Lentera Gelap Part 2

0
1389
Lentera Gelap

Lentera Gelap Part 2

Request from A Friend

Hari ini dunia dihebohkan dengan pernikahan Faiz Hendrajaya, anak dari pemilik Hendrajaya Group dengan seorang artis ternama bernama Iskha. Sejujurnya anakku paling suka lagu-lagu dari artis ini. Bahkan sejak awal Faiz Hendrajaya dan Iskha berpacaran Maria selalu mencari-cari beritanya di infotainment. Menurutnya perjalanan kisah cinta mereka sungguh romantis. Entahlah nak, ayahmu tak pernah membahas infotainment. Ayahmu hanya membahas kasus dan karena itulah kamu bisa sekolah sekarang ini.

Memang sih beberapa waktu lalu ketika siaran LIVE di stasiun tv aku dan istriku menonton siarannya. Ketika Faiz melamar Iskha secara langsung di hadapan penonton. Aku pun ikut terharu menontonnya. Terlebih istriku sampai meneteskan air matanya.
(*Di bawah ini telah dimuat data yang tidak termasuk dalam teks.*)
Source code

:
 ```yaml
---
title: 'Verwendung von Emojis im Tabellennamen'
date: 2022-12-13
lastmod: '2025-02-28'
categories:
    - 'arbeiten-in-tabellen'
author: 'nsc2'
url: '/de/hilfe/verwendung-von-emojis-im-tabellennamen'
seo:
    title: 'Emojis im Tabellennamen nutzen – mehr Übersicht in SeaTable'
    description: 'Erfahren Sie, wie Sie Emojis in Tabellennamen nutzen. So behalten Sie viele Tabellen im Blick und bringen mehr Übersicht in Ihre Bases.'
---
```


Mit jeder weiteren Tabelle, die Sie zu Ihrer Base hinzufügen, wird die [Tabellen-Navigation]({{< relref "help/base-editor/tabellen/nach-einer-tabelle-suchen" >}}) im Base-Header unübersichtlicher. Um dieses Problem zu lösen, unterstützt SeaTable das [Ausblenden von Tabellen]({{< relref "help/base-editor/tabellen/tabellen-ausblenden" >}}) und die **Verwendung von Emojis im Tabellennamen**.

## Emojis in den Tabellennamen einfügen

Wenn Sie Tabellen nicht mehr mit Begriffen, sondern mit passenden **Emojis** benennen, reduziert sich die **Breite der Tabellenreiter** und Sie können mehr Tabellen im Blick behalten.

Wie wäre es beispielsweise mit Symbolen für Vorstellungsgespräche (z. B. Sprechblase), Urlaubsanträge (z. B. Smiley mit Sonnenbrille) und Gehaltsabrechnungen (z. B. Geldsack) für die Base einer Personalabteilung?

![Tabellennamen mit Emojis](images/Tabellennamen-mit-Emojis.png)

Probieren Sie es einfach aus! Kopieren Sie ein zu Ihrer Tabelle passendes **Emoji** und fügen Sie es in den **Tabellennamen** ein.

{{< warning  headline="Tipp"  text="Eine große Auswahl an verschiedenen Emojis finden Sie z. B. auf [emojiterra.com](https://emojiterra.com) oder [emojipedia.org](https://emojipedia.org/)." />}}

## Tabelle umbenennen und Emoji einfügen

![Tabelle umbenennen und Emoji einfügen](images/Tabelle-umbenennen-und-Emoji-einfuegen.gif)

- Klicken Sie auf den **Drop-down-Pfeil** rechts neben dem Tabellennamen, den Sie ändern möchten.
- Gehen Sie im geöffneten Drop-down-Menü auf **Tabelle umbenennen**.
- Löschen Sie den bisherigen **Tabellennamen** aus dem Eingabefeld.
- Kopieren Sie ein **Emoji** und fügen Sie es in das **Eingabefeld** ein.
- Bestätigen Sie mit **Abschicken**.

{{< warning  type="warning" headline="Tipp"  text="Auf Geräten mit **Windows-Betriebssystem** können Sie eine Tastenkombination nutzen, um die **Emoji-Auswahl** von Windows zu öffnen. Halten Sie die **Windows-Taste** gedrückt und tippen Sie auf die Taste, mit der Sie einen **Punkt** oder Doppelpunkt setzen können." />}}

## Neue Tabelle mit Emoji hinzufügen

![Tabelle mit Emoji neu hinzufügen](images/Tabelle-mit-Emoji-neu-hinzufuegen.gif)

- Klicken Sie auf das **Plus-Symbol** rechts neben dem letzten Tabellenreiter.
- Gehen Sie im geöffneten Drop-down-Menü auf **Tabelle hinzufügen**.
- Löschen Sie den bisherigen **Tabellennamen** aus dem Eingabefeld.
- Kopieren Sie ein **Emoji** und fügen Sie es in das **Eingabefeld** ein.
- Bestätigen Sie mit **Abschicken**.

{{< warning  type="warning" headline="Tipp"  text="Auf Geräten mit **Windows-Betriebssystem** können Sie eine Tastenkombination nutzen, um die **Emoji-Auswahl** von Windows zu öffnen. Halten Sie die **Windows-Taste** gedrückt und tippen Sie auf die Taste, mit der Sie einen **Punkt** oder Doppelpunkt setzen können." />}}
Ia pun bilang, “Cara Mas melamar aku waktu itu nggak seheboh ini sih.”

Iya, memang tak heboh. Aku melamar istriku dengan cara sederhana. Kuajak makan malam dan kuberi cincin sebagai tanda lamaran. Maklumlah, pekerjaan mendirikan biro detektif itu tak mudah. Gajinya juga tak selalu besar. Tergantung kasus yang diminta. Untung saja istriku tak meminta lebih. Ia sudah cukup bahagia dengan apa yang aku punya. Ia juga membantuku dengan berjualan baju-baju lewat online.

Maria sekarang usianya tujuh belas tahun. Aku sudah menyiapkan kue ulang tahun untuknya.
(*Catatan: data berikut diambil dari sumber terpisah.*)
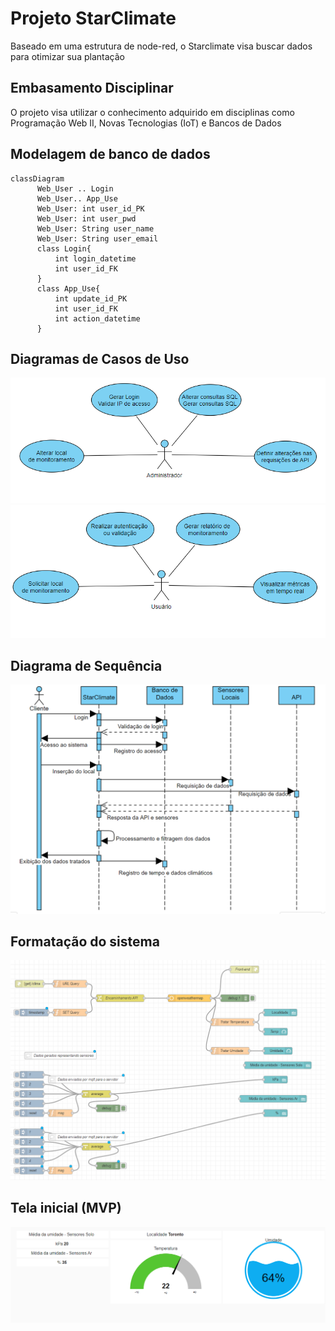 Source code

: # Projeto StarClimate
Baseado em uma estrutura de node-red, o Starclimate visa buscar dados para otimizar sua plantação

## Embasamento Disciplinar
O projeto visa utilizar o conhecimento adquirido em disciplinas como Programação Web II, Novas Tecnologias (IoT) e Bancos de Dados

## Modelagem de banco de dados

```mermaid
classDiagram
      Web_User .. Login
      Web_User.. App_Use
      Web_User: int user_id_PK
      Web_User: int user_pwd
      Web_User: String user_name
      Web_User: String user_email
      class Login{
          int login_datetime
          int user_id_FK
      }
      class App_Use{
          int update_id_PK
          int user_id_FK
          int action_datetime
      }
```
## Diagramas de Casos de Uso

![My Image](usecaseadmin.png)
![My Image](usecasecustomer.png)

## Diagrama de Sequência

![My Image](sequence.png)

## Formatação do sistema

![My Image](flows.png)

## Tela inicial (MVP)

![My Image](initialscreen.png) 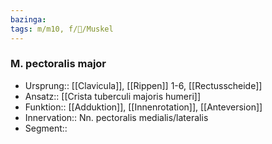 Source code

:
 ```yaml
---
bazinga: 
tags: m/m10, f/🦴/Muskel
---
```

### M. pectoralis major
- Ursprung:: [[Clavicula]], [[Rippen]] 1-6, [[Rectusscheide]]
- Ansatz:: [[Crista tuberculi majoris humeri]]
- Funktion:: [[Adduktion]], [[Innenrotation]], [[Anteversion]]
- Innervation:: Nn. pectoralis medialis/lateralis
- Segment::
Ketika dia turun dari kamarnya aku langsung sambut dia dengan kue itu. “Happy Birthday my heroine!”

“Aahhh….ayah, makasiiihh,” ia langsung meniup lilinnya dan memelukku. Lalu istriku memberikan dia sebuah hadiah. “Kalian emang the best!”

Disusul kemudian Justin yang langsung memberikan kado untuk kakaknya.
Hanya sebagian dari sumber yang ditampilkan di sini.